Say you have twenty people in a room, and all twenty of them together earn a million dollars per year. That’s $50,000 per head, so you might be inclined to think that everyone is basically okay. That will get you by if you budget, if you live in a reasonable neighborhood, if you don’t go nuts. Everything’s fine.

But consider. Maybe one of those people earns $600,000 all on his own. And another one earns $100k. That leaves $300k to be split among the remaining eighteen people, and by now maybe you’re suspecting that it possibly won’t be split into an even, meager $11,000 apiece.

That’s the root of the problem. It’s made quite a bit worse because we’ve created enormous machines out of paper that we’ve mistaken for people — machines that tie up an enormous proportion of resources because, for some reason, we allow them to own assets and money and real estate and, effectively, judges and councilmen and senators. Except we don’t count them as people when we do our math to calculate our precious averages. And we certainly don’t count them as people when it’s time to punish someone for the crimes of theft and bribery and murder. Somehow they simply turn invisible.

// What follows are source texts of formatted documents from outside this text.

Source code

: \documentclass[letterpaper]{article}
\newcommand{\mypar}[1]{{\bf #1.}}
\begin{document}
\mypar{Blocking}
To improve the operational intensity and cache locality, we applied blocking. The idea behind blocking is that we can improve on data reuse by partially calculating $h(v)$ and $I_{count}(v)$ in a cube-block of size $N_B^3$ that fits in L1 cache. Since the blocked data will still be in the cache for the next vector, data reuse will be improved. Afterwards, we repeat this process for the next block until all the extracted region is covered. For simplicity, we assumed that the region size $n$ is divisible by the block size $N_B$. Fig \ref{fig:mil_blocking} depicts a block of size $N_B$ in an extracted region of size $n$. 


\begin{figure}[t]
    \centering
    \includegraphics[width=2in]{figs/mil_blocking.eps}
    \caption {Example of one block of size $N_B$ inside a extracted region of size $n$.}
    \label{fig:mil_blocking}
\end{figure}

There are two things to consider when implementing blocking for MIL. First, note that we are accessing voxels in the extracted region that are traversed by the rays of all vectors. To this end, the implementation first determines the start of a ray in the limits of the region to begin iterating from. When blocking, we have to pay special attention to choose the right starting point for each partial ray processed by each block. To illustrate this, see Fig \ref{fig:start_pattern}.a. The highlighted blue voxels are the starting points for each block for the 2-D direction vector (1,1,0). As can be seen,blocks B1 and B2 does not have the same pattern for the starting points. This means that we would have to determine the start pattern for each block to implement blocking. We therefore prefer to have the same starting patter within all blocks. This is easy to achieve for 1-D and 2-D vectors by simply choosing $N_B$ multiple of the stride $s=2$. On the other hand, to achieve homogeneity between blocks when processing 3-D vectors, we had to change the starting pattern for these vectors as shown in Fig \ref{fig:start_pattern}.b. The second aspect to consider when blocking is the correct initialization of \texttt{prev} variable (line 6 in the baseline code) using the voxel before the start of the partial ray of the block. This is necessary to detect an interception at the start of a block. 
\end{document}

But you know, in the long term, on the whole, on average, everything is okay.


October 3, 2010 · Posted in Everything Else  

I’m back at work after taking September off to mostly fail to sort through some personal business and to mostly move out of my house in Atlanta. Any projects I had going before this contract thing started in late May (with included interruptions) seems so long ago that I’ve lost all momentum and motivation. In fact, motivation for anything is at an all-time low.

Which, I guess, is understandable.

I need to get back into a daily writing routine, if that’s at all possible, and maybe put together some smaller projects first so I can get my endurance back up for something larger/longer. I don’t have a plan yet, but I’ll keep working at it.

If you’ve been waiting for something worthwhile to come out of the machine here, I ask for your patience. It might be a while longer.